Sementara Draco sendiri tidak terlalu mencemaskan orangtuanya. Mereka memang hadir, tapi mereka berdua adalah penyihir yang notabene cukup menguasai ilmu hitam, terutama ayahnya. Jadi Draco yakin bahwa kedua orangtuanya pasti akan bisa melindungi diri mereka sendiri dengan berbagai cara. Mungkin…
“Hermione!”
Draco menangkis beberapa kilatan mantra yang menuju ke arahnya. Mantra yang ditangkisnya berbelok dan menabrak mantra lain yang lewat dan menyebabkan ledakan terjadi lagi.
Hermione sudah berhasil menemukan kedua orangtuanya yang bersembunyi dengan ketakutan di bawah pohon dekat danau.
“Mum! Dad!” Seru Hermione.
“Hermione!” Ibunya berseru dengan lega melihat putrinya.
Setelah mendekat pada kedua orangtuanya, barulah Hermione bisa melihat bahwa wajah ibunya basah dengan airmata.
“Mum?
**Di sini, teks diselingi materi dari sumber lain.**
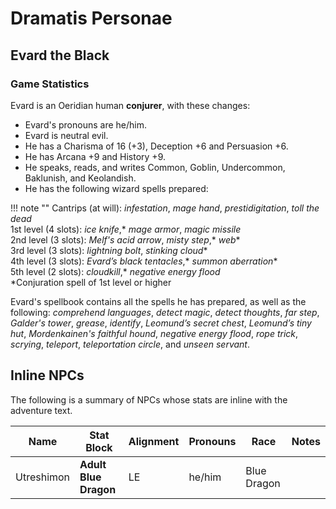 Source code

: # Dramatis Personae




## Evard the Black


### Game Statistics

Evard is an Oeridian human **conjurer**, with these changes:

- Evard's pronouns are he/him.
- Evard is neutral evil.
- He has a Charisma of 16 (+3), Deception +6 and Persuasion +6.
- He has Arcana +9 and History +9.
- He speaks, reads, and writes Common, Goblin, Undercommon, Baklunish, and Keolandish.
- He has the following wizard spells prepared:

!!! note ""
    Cantrips (at will): *infestation*, *mage hand*, *prestidigitation*, *toll the dead*  
    1st level (4 slots): *ice knife*,\* *mage armor*, *magic missile*  
    2nd level (3 slots): *Melf's acid arrow*, *misty step*,\* *web*\*  
    3rd level (3 slots): *lightning bolt*, *stinking cloud*\*  
    4th level (3 slots): *Evard’s black tentacles*,\* *summon aberration*\*  
    5th level (2 slots): *cloudkill*,\* *negative energy flood*  
    \*Conjuration spell of 1st level or higher  

Evard's spellbook contains all the spells he has prepared, as well as the following: *comprehend languages*, *detect magic*, *detect thoughts*, *far step*, *Galder's tower*, *grease*, *identify*, *Leomund’s secret chest*, *Leomund’s tiny hut*, *Mordenkainen's faithful hound*, *negative energy flood*, *rope trick*, *scrying*, *teleport*, *teleportation circle*, and *unseen servant*.  


## Inline NPCs

The following is a summary of NPCs whose stats are inline with the adventure text.  

Name | Stat Block | Alignment | Pronouns | Race | Notes
--- | --- | --- | --- | --- | ---
Utreshimon | **Adult Blue Dragon** | LE | he/him | Blue Dragon |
Ada apa? Mum dan Dad tidak terluka kan? Apa kalian takut? Ada apa, Mum?” Tanya Hermione panik.
Detik berikutnya, Mrs. Granger memeluk erat putri tunggalnya itu. Hermione yang semula panik menjadi bingung.
“Mum?”
“Syukurlah, Hermione. Syukurlah kau baik-baik saja. Aku sama sekali tidak mencemaskan diriku sendiri. Aku justru mencemaskanmu, Nak. Aku takut kau terluka, sayang,” isak Mrs. Granger.
Hermione tidak dapat berkata-kata mendengar penuturan ibunya yang begitu mengkhawatirkannya. Hermione hanya bisa balas memeluk ibunya.
“Hermione!” Suara Draco terdengar di telinga Hermione. Gadis itu melepaskan pelukannya dengan ibunya dan berbalik menatap pemuda Slytherin itu.
“Kita harus segera melindungi orangtuamu,” kata-kata Draco menyadarkan kembali Hermione tentang tujuannya mencari kedua orangtuanya.
“Ya—ya. Kau benar, Draco,” gumam Hermione.
Kemudian Hermione mengambil tas manic-maniknya yang dia simpan di dalam jubahnya. “Untung aku membawa tas ini,” batin Hermione.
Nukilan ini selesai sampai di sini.